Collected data

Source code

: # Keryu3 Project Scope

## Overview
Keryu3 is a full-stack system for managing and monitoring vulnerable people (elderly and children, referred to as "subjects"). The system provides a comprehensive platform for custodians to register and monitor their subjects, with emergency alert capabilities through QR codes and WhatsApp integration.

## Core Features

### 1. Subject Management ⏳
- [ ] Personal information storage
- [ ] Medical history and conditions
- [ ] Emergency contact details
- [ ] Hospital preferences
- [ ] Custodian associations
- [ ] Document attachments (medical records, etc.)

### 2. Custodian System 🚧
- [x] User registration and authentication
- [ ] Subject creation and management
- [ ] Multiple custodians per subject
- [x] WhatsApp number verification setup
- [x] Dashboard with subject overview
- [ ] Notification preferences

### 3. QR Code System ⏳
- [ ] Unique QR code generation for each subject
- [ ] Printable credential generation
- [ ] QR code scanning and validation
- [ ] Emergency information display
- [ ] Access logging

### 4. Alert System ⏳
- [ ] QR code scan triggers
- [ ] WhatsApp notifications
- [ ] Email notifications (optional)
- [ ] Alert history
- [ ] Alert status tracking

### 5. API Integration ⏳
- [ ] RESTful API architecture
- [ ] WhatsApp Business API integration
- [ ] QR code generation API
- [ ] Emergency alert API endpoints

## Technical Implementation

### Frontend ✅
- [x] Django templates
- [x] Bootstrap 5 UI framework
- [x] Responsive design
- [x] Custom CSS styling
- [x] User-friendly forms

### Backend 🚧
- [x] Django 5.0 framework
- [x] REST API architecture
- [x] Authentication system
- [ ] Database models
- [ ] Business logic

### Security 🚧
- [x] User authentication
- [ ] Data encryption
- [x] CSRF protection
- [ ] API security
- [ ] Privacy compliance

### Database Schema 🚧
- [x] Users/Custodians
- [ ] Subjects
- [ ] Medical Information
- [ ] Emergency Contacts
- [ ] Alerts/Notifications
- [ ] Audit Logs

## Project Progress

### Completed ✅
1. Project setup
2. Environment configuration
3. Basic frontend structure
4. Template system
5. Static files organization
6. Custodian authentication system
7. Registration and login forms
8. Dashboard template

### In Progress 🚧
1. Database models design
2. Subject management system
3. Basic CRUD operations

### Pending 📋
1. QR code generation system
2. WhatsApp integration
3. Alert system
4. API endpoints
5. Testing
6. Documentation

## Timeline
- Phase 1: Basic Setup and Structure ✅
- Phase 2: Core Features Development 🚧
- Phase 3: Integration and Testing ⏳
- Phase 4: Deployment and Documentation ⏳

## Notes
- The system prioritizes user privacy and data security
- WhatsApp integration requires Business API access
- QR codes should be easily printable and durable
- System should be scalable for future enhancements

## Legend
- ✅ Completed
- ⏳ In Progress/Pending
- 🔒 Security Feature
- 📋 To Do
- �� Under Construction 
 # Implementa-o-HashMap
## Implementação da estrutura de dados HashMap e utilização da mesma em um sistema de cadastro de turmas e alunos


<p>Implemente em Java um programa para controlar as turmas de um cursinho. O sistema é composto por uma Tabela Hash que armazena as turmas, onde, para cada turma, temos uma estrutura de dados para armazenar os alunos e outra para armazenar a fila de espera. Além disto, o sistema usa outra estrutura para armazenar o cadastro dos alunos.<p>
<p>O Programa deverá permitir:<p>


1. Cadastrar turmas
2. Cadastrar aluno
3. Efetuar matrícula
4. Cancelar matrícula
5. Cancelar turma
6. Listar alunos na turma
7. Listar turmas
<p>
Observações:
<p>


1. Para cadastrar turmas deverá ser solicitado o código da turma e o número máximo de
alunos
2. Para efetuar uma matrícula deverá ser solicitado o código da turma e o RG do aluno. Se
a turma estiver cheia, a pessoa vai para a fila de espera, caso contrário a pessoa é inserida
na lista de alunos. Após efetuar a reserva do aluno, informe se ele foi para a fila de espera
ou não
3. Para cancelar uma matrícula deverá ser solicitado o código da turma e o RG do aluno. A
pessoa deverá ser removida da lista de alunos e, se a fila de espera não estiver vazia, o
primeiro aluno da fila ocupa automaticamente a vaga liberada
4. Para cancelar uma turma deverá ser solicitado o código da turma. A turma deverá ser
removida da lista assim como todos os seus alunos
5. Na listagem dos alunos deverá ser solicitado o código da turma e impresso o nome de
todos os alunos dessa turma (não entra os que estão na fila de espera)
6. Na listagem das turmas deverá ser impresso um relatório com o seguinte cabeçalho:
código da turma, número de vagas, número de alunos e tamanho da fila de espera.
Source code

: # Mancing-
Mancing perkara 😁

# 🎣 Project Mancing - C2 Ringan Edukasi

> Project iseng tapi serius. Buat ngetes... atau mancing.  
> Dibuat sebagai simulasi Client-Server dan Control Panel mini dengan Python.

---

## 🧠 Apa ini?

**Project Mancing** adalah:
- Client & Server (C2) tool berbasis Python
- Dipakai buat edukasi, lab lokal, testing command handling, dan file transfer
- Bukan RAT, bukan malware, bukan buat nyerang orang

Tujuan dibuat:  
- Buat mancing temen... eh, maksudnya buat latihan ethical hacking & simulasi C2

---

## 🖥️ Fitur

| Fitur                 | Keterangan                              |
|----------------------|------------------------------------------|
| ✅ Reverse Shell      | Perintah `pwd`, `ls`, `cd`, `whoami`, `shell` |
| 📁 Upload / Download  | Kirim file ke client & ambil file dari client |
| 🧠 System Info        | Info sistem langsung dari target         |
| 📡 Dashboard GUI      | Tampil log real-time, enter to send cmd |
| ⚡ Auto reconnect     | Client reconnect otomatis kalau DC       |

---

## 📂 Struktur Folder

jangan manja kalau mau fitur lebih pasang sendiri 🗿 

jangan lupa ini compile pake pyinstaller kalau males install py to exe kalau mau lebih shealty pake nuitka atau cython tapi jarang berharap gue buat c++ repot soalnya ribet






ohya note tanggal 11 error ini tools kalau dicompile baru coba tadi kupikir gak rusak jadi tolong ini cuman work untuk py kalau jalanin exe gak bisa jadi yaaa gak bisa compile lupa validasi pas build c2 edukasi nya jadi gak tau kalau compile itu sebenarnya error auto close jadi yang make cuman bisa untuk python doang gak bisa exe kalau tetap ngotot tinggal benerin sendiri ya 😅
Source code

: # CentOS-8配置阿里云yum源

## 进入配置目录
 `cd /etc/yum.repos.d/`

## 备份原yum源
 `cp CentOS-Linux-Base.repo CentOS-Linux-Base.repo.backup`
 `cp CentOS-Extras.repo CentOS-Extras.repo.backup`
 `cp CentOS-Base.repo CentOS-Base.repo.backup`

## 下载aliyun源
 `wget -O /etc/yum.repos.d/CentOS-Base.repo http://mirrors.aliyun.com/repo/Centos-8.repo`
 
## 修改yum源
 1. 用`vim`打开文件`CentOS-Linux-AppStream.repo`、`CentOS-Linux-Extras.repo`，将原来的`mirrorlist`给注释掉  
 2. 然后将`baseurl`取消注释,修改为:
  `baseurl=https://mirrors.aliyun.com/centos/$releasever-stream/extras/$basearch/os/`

• YOUR GOAL:
Of the entries above, repeat exactly the lines between the line with "- [x] User-friendly forms" and the line with "## Timeline", inclusive, and no others.

• REPLY:
- [x] User-friendly forms

### Backend 🚧
- [x] Django 5.0 framework
- [x] REST API architecture
- [x] Authentication system
- [ ] Database models
- [ ] Business logic

### Security 🚧
- [x] User authentication
- [ ] Data encryption
- [x] CSRF protection
- [ ] API security
- [ ] Privacy compliance

### Database Schema 🚧
- [x] Users/Custodians
- [ ] Subjects
- [ ] Medical Information
- [ ] Emergency Contacts
- [ ] Alerts/Notifications
- [ ] Audit Logs

## Project Progress

### Completed ✅
1. Project setup
2. Environment configuration
3. Basic frontend structure
4. Template system
5. Static files organization
6. Custodian authentication system
7. Registration and login forms
8. Dashboard template

### In Progress 🚧
1. Database models design
2. Subject management system
3. Basic CRUD operations

### Pending 📋
1. QR code generation system
2. WhatsApp integration
3. Alert system
4. API endpoints
5. Testing
6. Documentation

## Timeline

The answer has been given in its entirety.